# Thank You To The Organizers Of The Jhb Vape Meet #5!!



## zadiac (31/8/14)

Thanks very much for this!!
This was my first meet and I really enjoyed it. Was great to meet everyone in person and spent a shiteload of money...hahaha, but it was worth it.
I really hope I'll be able to attend the next one (if my shift days allow it)

Thanks again and hopefully see you all again at the next one

Reactions: Like 8 | Thanks 2


----------



## Silver (31/8/14)

Most welcome @zadiac 
Was great to meet you 
Thanks for making the effort

Reactions: Like 2


----------



## Riddle (31/8/14)

Yes a special thank you to all who assisted in making this meet happen. I missed the last 1 and I am just so pleased to have made it for this 1.

Reactions: Like 2


----------



## bwbwings (31/8/14)

Thank you to everyone for an AWESOME event.

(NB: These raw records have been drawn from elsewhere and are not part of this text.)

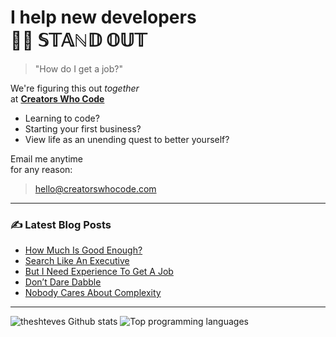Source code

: # I help new developers<br>💃🕺 𝕊𝕋𝔸ℕ𝔻 𝕆𝕌𝕋

> "How do I get a job?"

We're figuring this out _together_
<br>at [**Creators Who Code**](https://creatorswhocode.com)

* Learning to code?
* Starting your first business?
* View life as an unending quest to better yourself?

Email me anytime
<br>for any reason:

> hello@creatorswhocode.com

---

### ✍️ Latest Blog Posts

<!-- BLOG-POST-LIST:START -->
- [How Much Is Good Enough?](https://creatorswhocode.com/blog/good-enough)
- [Search Like An Executive](https://creatorswhocode.com/blog/like-an-executive)
- [But I Need Experience To Get A Job](https://creatorswhocode.com/blog/but-i-need-experience)
- [Don’t Dare Dabble](https://creatorswhocode.com/blog/dont-dare-dabble)
- [Nobody Cares About Complexity](https://creatorswhocode.com/blog/about-complexity)
<!-- BLOG-POST-LIST:END -->

---

![theshteves Github stats](https://github-readme-stats.vercel.app/api?username=theshteves&show_icons=true&count_private=true&hide=contribs)
![Top programming languages](https://github-readme-stats.vercel.app/api/top-langs/?username=theshteves&layout=compact)
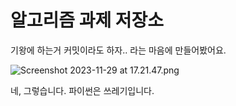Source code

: # 알고리즘 과제 저장소
기왕에 하는거 커밋이라도 하자.. 라는 마음에 만들어봤어요.

![Screenshot 2023-11-29 at 17.21.47.png](..%2F..%2F..%2F..%2Fvar%2Ffolders%2Fn0%2Fh_d7ry_94dz_vptg40y_23pw0000gn%2FT%2FTemporaryItems%2FNSIRD_screencaptureui_480hWq%2FScreenshot%202023-11-29%20at%2017.21.47.png)

네, 그렇습니다. 파이썬은 쓰레기입니다.
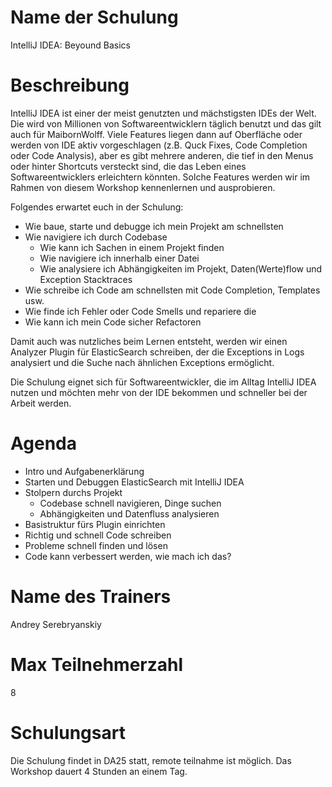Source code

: # Name der Schulung
IntelliJ IDEA: Beyound Basics

# Beschreibung
 IntelliJ IDEA ist einer der meist genutzten und mächstigsten IDEs der Welt. Die wird von Millionen von 
 Softwareentwicklern täglich benutzt und das gilt auch für MaibornWolff. Viele Features liegen dann auf 
 Oberfläche oder werden von IDE aktiv vorgeschlagen (z.B. Quck Fixes, Code Completion oder Code Analysis), 
 aber es gibt mehrere anderen, die tief in den Menus oder hinter Shortcuts versteckt sind, die das Leben
 eines Softwareentwicklers erleichtern könnten. Solche Features werden wir im Rahmen von diesem Workshop kennenlernen und ausprobieren.
 
 Folgendes erwartet euch in der Schulung: 
 - Wie baue, starte und debugge ich mein Projekt am schnellsten
 - Wie navigiere ich durch Codebase
    - Wie kann ich Sachen in einem Projekt finden
    - Wie navigiere ich innerhalb einer Datei
    - Wie analysiere ich Abhängigkeiten im Projekt, Daten(Werte)flow und Exception Stacktraces
 - Wie schreibe ich Code am schnellsten mit Code Completion, Templates usw.
 - Wie finde ich Fehler oder Code Smells und repariere die
 - Wie kann ich mein Code sicher Refactoren
 
 Damit auch was nutzliches beim Lernen entsteht, werden wir einen Analyzer Plugin für ElasticSearch schreiben,
 der die Exceptions in Logs analysiert und die Suche nach ähnlichen Exceptions ermöglicht.
 
 Die Schulung eignet sich für Softwareentwickler, die im Alltag IntelliJ IDEA nutzen und möchten mehr von der IDE
 bekommen und schneller bei der Arbeit werden.
 
 # Agenda
 - Intro und Aufgabenerklärung
 - Starten und Debuggen ElasticSearch mit IntelliJ IDEA
 - Stolpern durchs Projekt
    - Codebase schnell navigieren, Dinge suchen
    - Abhängigkeiten und Datenfluss analysieren
 - Basistruktur fürs Plugin einrichten
 - Richtig und schnell Code schreiben
 - Probleme schnell finden und lösen
 - Code kann verbessert werden, wie mach ich das?
 
# Name des Trainers
Andrey Serebryanskiy

# Max Teilnehmerzahl
8

# Schulungsart
Die Schulung findet in DA25 statt, remote teilnahme ist möglich. Das Workshop dauert 4 Stunden an einem Tag.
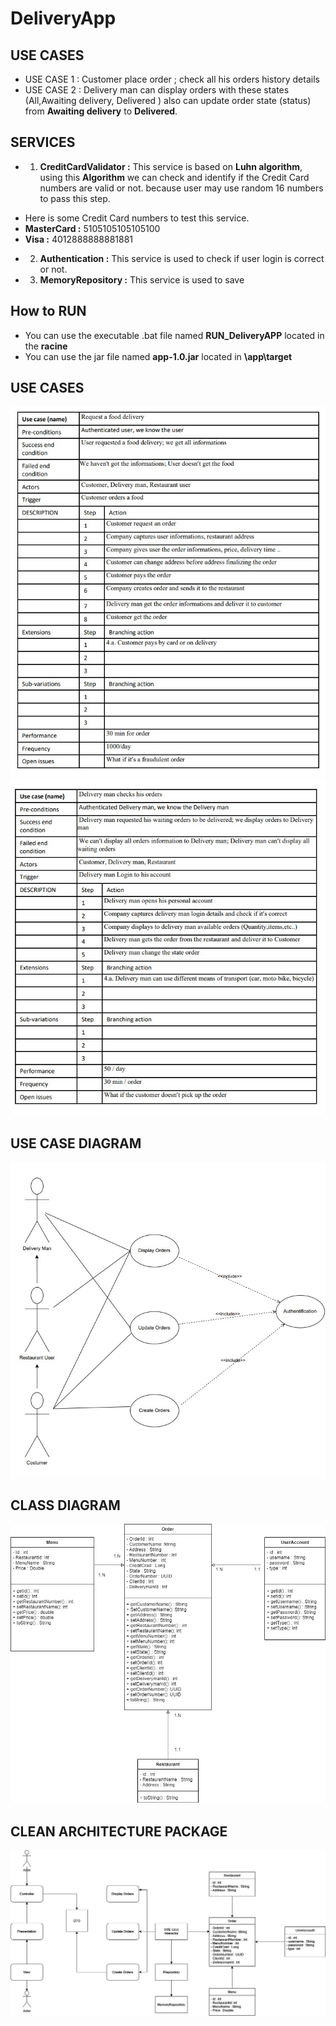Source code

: # DeliveryApp



## USE CASES

- USE CASE 1 : Customer place order ; check all his orders history details
- USE CASE 2 : Delivery man can display orders with these states (All,Awaiting delivery, Delivered )
also can update order state (status) from **Awaiting delivery** to **Delivered**.
## SERVICES

- 1. **CreditCardValidator :** This service is based on **Luhn algorithm**, using this **Algorithm** we can check and identify if the Credit Card numbers are valid or not.
because user may use random 16 numbers to pass this step.
 * Here is some Credit Card numbers to test this service.
 * **MasterCard :** 5105105105105100
 * **Visa :** 	4012888888881881
- 2. **Authentication :** This service is used to check if user login is correct or not.
- 3. **MemoryRepository :** This service is used to save 

## How to RUN

- You can use the executable .bat file  named **RUN_DeliveryAPP** located in the **racine**
- You can use the jar file named **app-1.0.jar** located in **\app\target**


## USE CASES

![Screenshot](customer.jpg)
![Screenshot](deliveryman.jpg)

## USE CASE DIAGRAM

![Screenshot](usecasesdiagram.jpg)

## CLASS DIAGRAM

![Screenshot](diagramclass.drawio.png)

## CLEAN ARCHITECTURE PACKAGE

![Screenshot](cleanarchitecture.png)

These meets get better and better each time.

There are FAR too many people to thank and I am sorry if I do not mention everyone but I have to mention the VapeKing guys for setting up the meet and @devdev for the awesome prize... I am really exciting getting into mech mods 

A Big thanks to all the warm friendly guys and gals we chatted to who gave advise and showed us their stuff, awesome, awesome experience.

Reactions: Like 6


----------